Texte de Daniel Fargeas, 66600 Vingrau, Juin 08, tél. 04 68 29 40 89
ou daniel.fargeas@no-log.org
La fraude consiste à s’attribuer un bénéfice sans rien offrir en échange. La communauté s’appauvrit d’une consommation et ne s’enrichit pas d’une nouvelle production. Ceux qui s’attribuent des unités dans ces conditions se font donc entretenir par la communauté, comme des enfants mal éduqués ou des parasites.
La fraude ne lèse pas un individu en particulier mais seulement la communauté dans son ensemble. Pour être sensible , le phénomène doit se déployer massivement, sur un temps assez long et tromper la vigilance de la plupart des partenaires honnêtes. l est assez peu probable que ces conditions soit réunies dans le JEU avec son carnet de compte individuel si révélateur de l’état d’esprit de son porteur.
Il n’est pas simple de frauder avec de fausses écritures sur un faux carnet. Le fraudeur devra-t-il inscrire fréquemment de fausses petites écritures ou devra-t-il inscrire une grosse somme au risque d’attirer le regard? Surtout s’il sait que le carnet est un document public.

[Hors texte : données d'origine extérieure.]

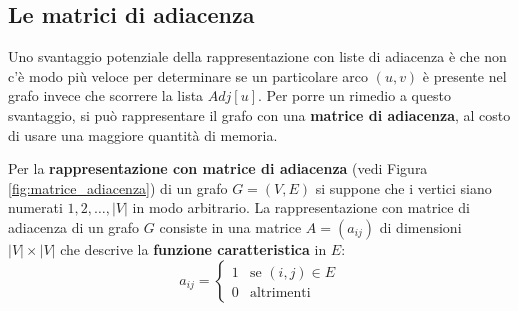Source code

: \subsection{Le matrici di adiacenza}
Uno svantaggio potenziale della rappresentazione con liste di adiacenza è che non c'è modo più veloce per determinare se un particolare arco $(u,v)$ è presente nel grafo invece che scorrere la lista $Adj[u]$. Per porre un rimedio a questo svantaggio, si può rappresentare il grafo con una \textbf{matrice di adiacenza}, al costo di usare una maggiore quantità di memoria.

Per la \textbf{rappresentazione con matrice di adiacenza} (vedi Figura \ref{fig:matrice_adiacenza}) di un grafo $G=(V,E)$ si suppone che i vertici siano numerati $1,2,\ldots,|V|$ in modo arbitrario. La rappresentazione con matrice di adiacenza di un grafo $G$ consiste in una matrice $A=(a_{ij})$ di dimensioni $|V| \times |V|$ che descrive la \textbf{funzione caratteristica} in $E$:
\begin{equation}
	a_{ij} = \begin{cases}
		1 & \text{se } (i,j)\in E \\
		0 & \text{altrimenti}
	\end{cases}
\end{equation}

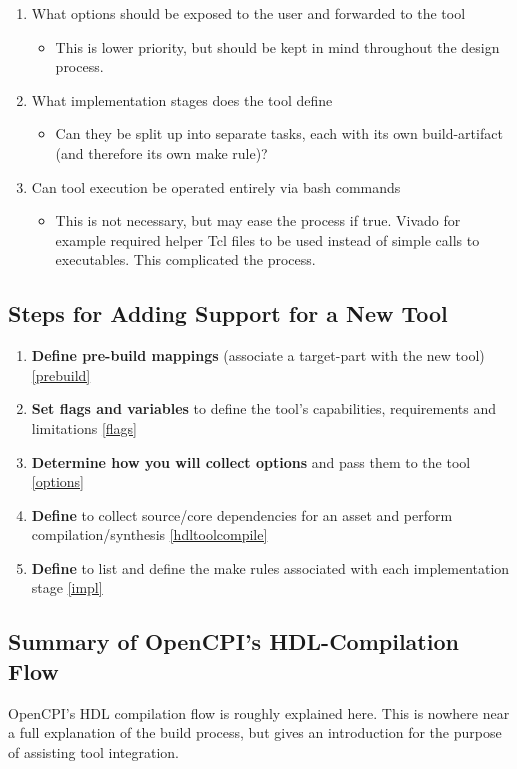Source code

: \begin{enumerate}
	\item What options should be exposed to the user and forwarded to the tool
	\begin{itemize}
	\item This is lower priority, but should be kept in mind throughout the design process.
	\end{itemize}
	\item What implementation stages does the tool define
	\begin{itemize}
	\item Can they be split up into separate tasks, each with its own build-artifact (and therefore its own make rule)?
	\end{itemize}
	\item Can tool execution be operated entirely via bash commands
	\begin{itemize}
	\item This is not necessary, but may ease the process if true. Vivado for example required helper Tcl files to be used instead of simple calls to executables. This complicated the process.
	\end{itemize}
\end{enumerate}

\subsection{Steps for Adding Support for a New Tool}
\begin{enumerate}
\item \textbf{Define pre-build mappings} (associate a target-part with the new tool) \ref{prebuild}
\item \textbf{Set flags and variables} to define the tool's capabilities, requirements and limitations \ref{flags}
\item \textbf{Determine how you will collect options} and pass them to the tool \ref{options}
\item \textbf{Define } to collect source/core dependencies for an asset and perform compilation/synthesis \ref{hdltoolcompile}
\item \textbf{Define } to list and define the make rules associated with each implementation stage \ref{impl}
\end{enumerate}
\subsection{Summary of OpenCPI's HDL-Compilation Flow}
OpenCPI's  HDL compilation flow is roughly explained here. This is nowhere near a full explanation of the build process, but gives an introduction for the purpose of assisting tool integration.\newline

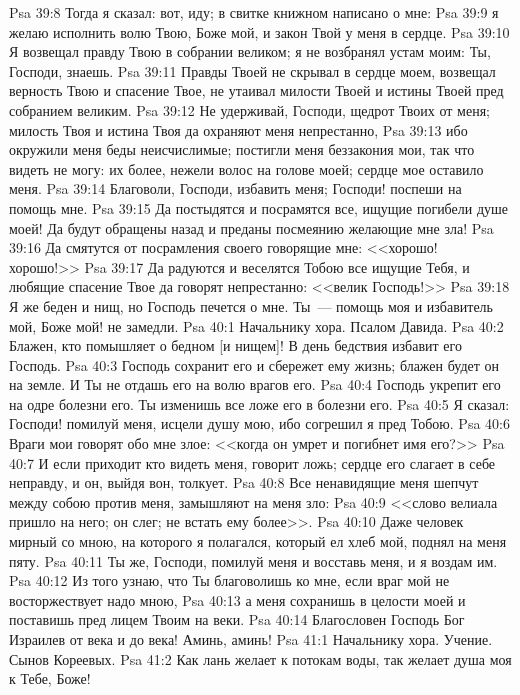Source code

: \vs Psa 39:8 Тогда я сказал: вот, иду; в свитке книжном написано о мне:
\vs Psa 39:9 я желаю исполнить волю Твою, Боже мой, и закон Твой у меня в сердце.
\vs Psa 39:10 Я возвещал правду Твою в собрании великом; я не возбранял устам моим: Ты, Господи, знаешь.
\vs Psa 39:11 Правды Твоей не скрывал в сердце моем, возвещал верность Твою и спасение Твое, не утаивал милости Твоей и истины Твоей пред собранием великим.
\vs Psa 39:12 Не удерживай, Господи, щедрот Твоих от меня; милость Твоя и истина Твоя да охраняют меня непрестанно,
\vs Psa 39:13 ибо окружили меня беды неисчислимые; постигли меня беззакония мои, так что видеть не могу: их более, нежели волос на голове моей; сердце мое оставило меня.
\vs Psa 39:14 Благоволи, Господи, избавить меня; Господи! поспеши на помощь мне.
\vs Psa 39:15 Да постыдятся и посрамятся все, ищущие погибели душе моей! Да будут обращены назад и преданы посмеянию желающие мне зла!
\vs Psa 39:16 Да смятутся от посрамления своего говорящие мне: <<хорошо! хорошо!>>
\vs Psa 39:17 Да радуются и веселятся Тобою все ищущие Тебя, и любящие спасение Твое да говорят непрестанно: <<велик Господь!>>
\vs Psa 39:18 Я же беден и нищ, но Господь печется о мне. Ты~--- помощь моя и избавитель мой, Боже мой! не замедли.
\vs Psa 40:1 Начальнику хора. Псалом Давида.
\rsbpar\vs Psa 40:2 Блажен, кто помышляет о бедном [и нищем]! В день бедствия избавит его Господь.
\vs Psa 40:3 Господь сохранит его и сбережет ему жизнь; блажен будет он на земле. И Ты не отдашь его на волю врагов его.
\vs Psa 40:4 Господь укрепит его на одре болезни его. Ты изменишь все ложе его в болезни его.
\vs Psa 40:5 Я сказал: Господи! помилуй меня, исцели душу мою, ибо согрешил я пред Тобою.
\vs Psa 40:6 Враги мои говорят обо мне злое: <<когда он умрет и погибнет имя его?>>
\vs Psa 40:7 И если приходит кто видеть меня, говорит ложь; сердце его слагает в себе неправду, и он, выйдя вон, толкует.
\vs Psa 40:8 Все ненавидящие меня шепчут между собою против меня, замышляют на меня зло:
\vs Psa 40:9 <<слово велиала пришло на него; он слег; не встать ему более>>.
\vs Psa 40:10 Даже человек мирный со мною, на которого я полагался, который ел хлеб мой, поднял на меня пяту.
\vs Psa 40:11 Ты же, Господи, помилуй меня и восставь меня, и я воздам им.
\vs Psa 40:12 Из того узнаю, что Ты благоволишь ко мне, если враг мой не восторжествует надо мною,
\vs Psa 40:13 а меня сохранишь в целости моей и поставишь пред лицем Твоим на веки.
\vs Psa 40:14 Благословен Господь Бог Израилев от века и до века! Аминь, аминь!
\vs Psa 41:1 Начальнику хора. Учение. Сынов Кореевых.
\rsbpar\vs Psa 41:2 Как лань желает к потокам воды, так желает душа моя к Тебе, Боже!
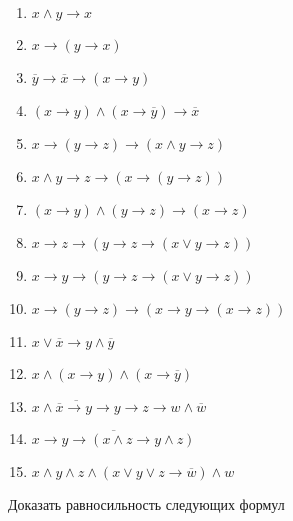 \begin{enumerate}
        \item $x \wedge y \rightarrow x$
        \item $x \rightarrow (y \rightarrow x)$
        \item $\overline y \rightarrow \overline x \rightarrow (x \rightarrow y)$
        \item $(x \rightarrow y) \wedge (x \rightarrow \overline y) \rightarrow \overline x$
        \item $x \rightarrow (y \rightarrow z) \rightarrow  (x \wedge y \rightarrow z)$
        \item $x \wedge y \rightarrow z \rightarrow (x \rightarrow (y \rightarrow z))$
        \item $(x \rightarrow y) \wedge (y \rightarrow z) \rightarrow (x \rightarrow z)$
        \item $x \rightarrow z \rightarrow (y \rightarrow z \rightarrow (x \vee y \rightarrow z))$
        \item $x \rightarrow y \rightarrow (y \rightarrow z \rightarrow (x \vee y \rightarrow z))$
        \item $x \rightarrow (y \rightarrow z) \rightarrow (x \rightarrow y \rightarrow (x \rightarrow z))$
        \item $x \vee \overline x \rightarrow y \wedge \overline y$
        \item $x \wedge (x \rightarrow y) \wedge (x \rightarrow \overline y)$
        \item $\overline{x \wedge \overline x \rightarrow y \rightarrow y} \rightarrow z \rightarrow w \wedge \overline w$
        \item $\overline{x \rightarrow y \rightarrow (x \wedge z \rightarrow y \wedge z)}$
        \item $x \wedge y \wedge z \wedge (x \vee y \vee z \rightarrow \overline w) \wedge w$
    \end{enumerate}

    \begin{center}
        Доказать равносильность следующих формул
    \end{center}

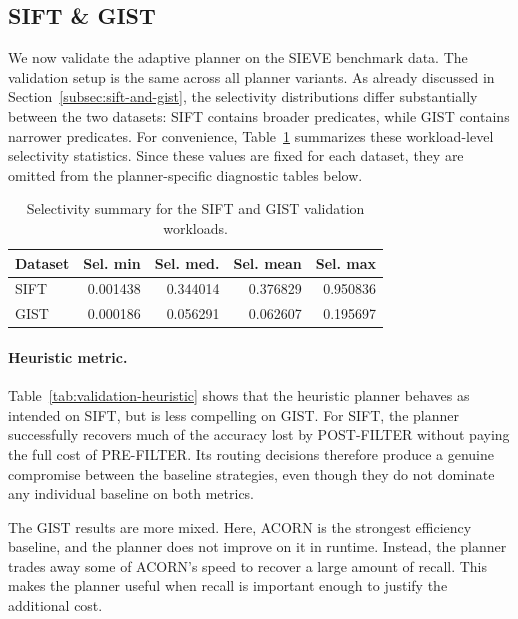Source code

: \subsection{SIFT \& GIST}
\label{subsec:sift-and-gist-validation}

We now validate the adaptive planner on the SIEVE benchmark data. 
The validation setup is the same across all planner variants. As already discussed in Section~\ref{subsec:sift-and-gist}, the selectivity distributions differ substantially between the two datasets: SIFT contains broader predicates, while GIST contains narrower predicates. 
For convenience, Table~\ref{tab:sieve-selectivity-summary} summarizes these workload-level selectivity statistics. 
Since these values are fixed for each dataset, they are omitted from the planner-specific diagnostic tables below.

\begin{table}[H]
    \centering
    \renewcommand{\arraystretch}{1.12}
    \begin{tabular}{lrrrr}
        \toprule
        Dataset & Sel. min & Sel. med. & Sel. mean & Sel. max \\
        \midrule
        SIFT & 0.001438 & 0.344014 & 0.376829 & 0.950836 \\
        GIST & 0.000186 & 0.056291 & 0.062607 & 0.195697 \\
        \bottomrule
    \end{tabular}
    \caption{Selectivity summary for the SIFT and GIST validation workloads.}
    \label{tab:sieve-selectivity-summary}
\end{table}

\paragraph{Heuristic metric.}

Table~\ref{tab:validation-heuristic} shows that the heuristic planner behaves as intended on SIFT, but is less compelling on GIST.
For SIFT, the planner successfully recovers much of the accuracy lost by POST-FILTER without paying the full cost of PRE-FILTER.
Its routing decisions therefore produce a genuine compromise between the baseline strategies, even though they do not dominate any individual baseline on both metrics.

The GIST results are more mixed.
Here, ACORN is the strongest efficiency baseline, and the planner does not improve on it in runtime.
Instead, the planner trades away some of ACORN's speed to recover a large amount of recall.
This makes the planner useful when recall is important enough to justify the additional cost.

I En effet, l’expérience montre que la négligance et la désinvolture dans les inscriptions sur le carnet, sont plus à craindre que la fraude délibérée.
- Il y a pas de sécurité absolue dans une comptabilité, que le contrôle soit exercé par une comptabilité centrale classique avec registre et lignes de compte. Les “erreurs” sont toujours possibles. Surtout dans les associations naissantes où l’on est bien content d’accueillir le premier candidat qui se propose pour le poste. Dans l’histoire des réseaux SEL et LETS, j’ai même rencontré deux cas ou le comptable était devenu fou (voir note en bas de l’article)..
C’est surtout la peur, l’image du fraudeur que nous avons dans la tête . Cette peur nous fait plus de mal que les fraudeurs eux-mêmes. Cette peur freine notre élan et pénalise la communauté toute entière par des mesures de contrôle et de sécurité plus couteuses que la fraude elle-même..
“La fraude”. C’est même le premier argument que l’on présente à propos du carnet du JEU. J’ai toujours le souvenir du premier objecteur qui me dit vers 1995 : “Que feras-tu des faux carnets?” Je suis allé récemment chez lui en 2007. A l’entrée de sa propriété, on tombe sur le panneau portant l’inscription: “Attention, pièges”.
La fraude délibérée devrait être plus rare avec le JEU qui organise l’abondance, contrairement au système monétaire international qui organise la pénurie pour que la monnaie soit chère .
Un système qui curieusement emploi le même argument que les mafias qui nous proposent leur protection contre les fraudeurs ....
- Si une anomalie est détectée par un partenaire, celui-ci peut choisir d’éclaircir immédiatement la situation et poser des questions à la personne concernée. Si le doute subsiste ce partenaire est sans doute tenté d’éclaircir la question avec un tiers. Ainsi un groupe de personnes concernées par la bonne marche du système nait spontanément. Un groupe informel va vivre dans la concertation. Ce sera peut-être l’occasion de faire un bon repas ou de rencontrer de nouveaux amis.
- S’il y a véritablement fraude, je pense qu’ il suffit que la lumière soit portée sur les faits pour que les auteurs se retirent de la scène sur la pointe des pieds.
D’autres mesures semblent également possibles.
- Déclarer le carnet: “document public” que chacun peut consulter ou même photocopier.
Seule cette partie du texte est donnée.